In this campaign, it’s become popular among pundits to say that nothing Trump does matters, and that his supporters will stick with him no matter what. Trump himself has said he could kill someone and not lose any support. But Trump’s debate performance mattered, and it hurt him. A CNN poll found that Trump actually dropped from 40 percent to 31 percent after the debate. Losing one out of four supporters was no small thing, but it wasn’t enough to deny him a victory.

Rubio’s South Carolina debate performance mattered a great deal too. A week earlier, many wondered if Rubio had been left for dead following Chris Christie’s New Hampshire debate assault, in which Christie accused Rubio of being a do-nothing talker who simply delivers canned 25-second speeches, and Rubio responded by repeating canned 25-second speeches.

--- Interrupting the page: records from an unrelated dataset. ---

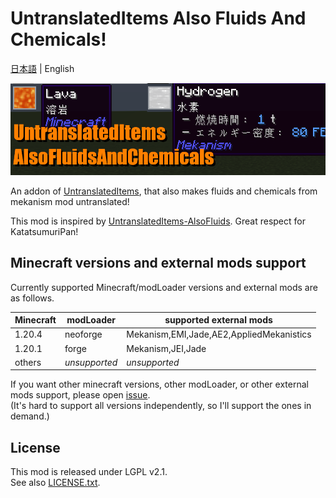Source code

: # UntranslatedItems Also Fluids And Chemicals!

[日本語](./README.md) | English

![uti_afac_banner](./assets/uti_afac_banner.png)

An addon of [UntranslatedItems](https://www.curseforge.com/minecraft/mc-mods/untranslated-items), that also makes fluids
and chemicals from mekanism mod untranslated!

This mod is inspired by [UntranslatedItems-AlsoFluids](https://github.com/KatatsumuriPan/UntranslatedItems-AlsoFluids/).
Great respect for KatatsumuriPan!

## Minecraft versions and external mods support

Currently supported Minecraft/modLoader versions and external mods are as follows.

| Minecraft | modLoader     | supported external mods                  |
|-----------|---------------|------------------------------------------|
| 1.20.4    | neoforge      | Mekanism,EMI,Jade,AE2,AppliedMekanistics |
| 1.20.1    | forge         | Mekanism,JEI,Jade                        |
| others    | *unsupported* | *unsupported*                            |

If you want other minecraft versions, other modLoader, or other external mods support, please open [issue](https://github.com/npg418/uti-alsofluidsandchemicals/issues).  
(It's hard to support all versions independently, so I'll support the ones in demand.)

## License
This mod is released under LGPL v2.1.  
See also [LICENSE.txt](./LICENSE.txt).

But Rubio bounced back with a strong debate performance on February 13 and the endorsement of South Carolina governor Nikki Haley a few days later. On the trail this week, Rubio pushed back against the “robot” meme by showing the press that Christie’s attack hadn’t gotten in his head. His thoughtful and compassionate discussion of race relations with one South Carolina voter was anything but robotic. Rubio was relaxed on the trail, but he didn’t stray much from his stump speech, which tends to be repetitive as all stump speeches are. After telling one joke on Wednesday, which got a good reaction from the crowd, Rubio smiled and looked to the back of the room where the press was seated. “If a joke is funny, you keep telling it,” he said.

Saturday’s result was important to Rubio for a few reasons: First, it indicates that he can clear the 20 percent threshold necessary to get delegates in several states of the March 1 Super Tuesday primaries. Second, Jeb Bush suspended his campaign after taking 8 percent of the vote in South Carolina. Bush’s exit from the race will give Rubio an opportunity to consolidate support among voters and elected officials. Third, Ted Cruz may have a tougher time in future contests that don’t have as many evangelical Christians. In South Carolina, evangelicals made up a whopping 72 percent of the electorate, and Cruz won 27 percent of them, but he won just 13 percent of non-evangelicals. Rubio performed equally well among both groups.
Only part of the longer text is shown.